→ Your objective
Scan the listing for "disk" and copy out each line that has it.

:::

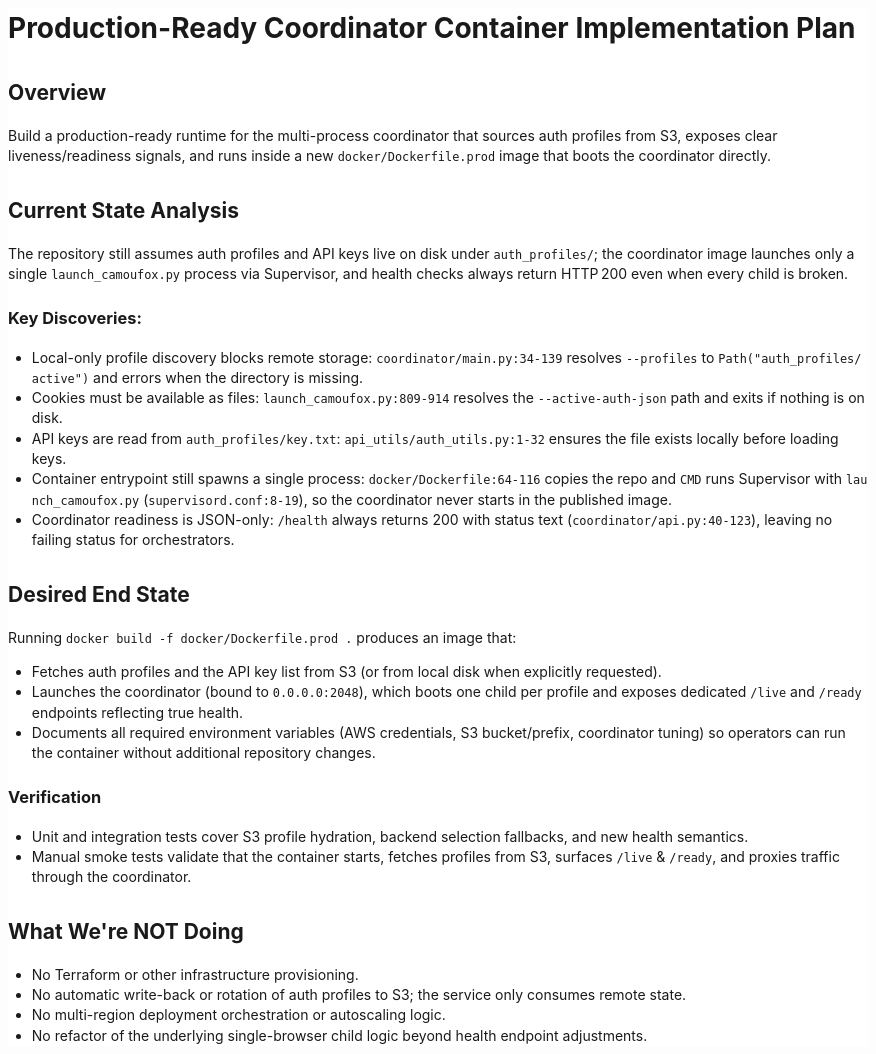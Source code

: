# Production-Ready Coordinator Container Implementation Plan

## Overview

Build a production-ready runtime for the multi-process coordinator that sources auth profiles from S3, exposes clear liveness/readiness signals, and runs inside a new `docker/Dockerfile.prod` image that boots the coordinator directly.

## Current State Analysis

The repository still assumes auth profiles and API keys live on disk under `auth_profiles/`; the coordinator image launches only a single `launch_camoufox.py` process via Supervisor, and health checks always return HTTP 200 even when every child is broken.

### Key Discoveries:
- Local-only profile discovery blocks remote storage: `coordinator/main.py:34-139` resolves `--profiles` to `Path("auth_profiles/active")` and errors when the directory is missing.
- Cookies must be available as files: `launch_camoufox.py:809-914` resolves the `--active-auth-json` path and exits if nothing is on disk.
- API keys are read from `auth_profiles/key.txt`: `api_utils/auth_utils.py:1-32` ensures the file exists locally before loading keys.
- Container entrypoint still spawns a single process: `docker/Dockerfile:64-116` copies the repo and `CMD` runs Supervisor with `launch_camoufox.py` (`supervisord.conf:8-19`), so the coordinator never starts in the published image.
- Coordinator readiness is JSON-only: `/health` always returns 200 with status text (`coordinator/api.py:40-123`), leaving no failing status for orchestrators.

## Desired End State

Running `docker build -f docker/Dockerfile.prod .` produces an image that:
- Fetches auth profiles and the API key list from S3 (or from local disk when explicitly requested).
- Launches the coordinator (bound to `0.0.0.0:2048`), which boots one child per profile and exposes dedicated `/live` and `/ready` endpoints reflecting true health.
- Documents all required environment variables (AWS credentials, S3 bucket/prefix, coordinator tuning) so operators can run the container without additional repository changes.

### Verification
- Unit and integration tests cover S3 profile hydration, backend selection fallbacks, and new health semantics.
- Manual smoke tests validate that the container starts, fetches profiles from S3, surfaces `/live` & `/ready`, and proxies traffic through the coordinator.

## What We're NOT Doing

- No Terraform or other infrastructure provisioning.
- No automatic write-back or rotation of auth profiles to S3; the service only consumes remote state.
- No multi-region deployment orchestration or autoscaling logic.
- No refactor of the underlying single-browser child logic beyond health endpoint adjustments.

:::

→ Result
The repository still assumes auth profiles and API keys live on disk under `auth_profiles/`; the coordinator image launches only a single `launch_camoufox.py` process via Supervisor, and health checks always return HTTP 200 even when every child is broken.
- Cookies must be available as files: `launch_camoufox.py:809-914` resolves the `--active-auth-json` path and exits if nothing is on disk.
- Fetches auth profiles and the API key list from S3 (or from local disk when explicitly requested).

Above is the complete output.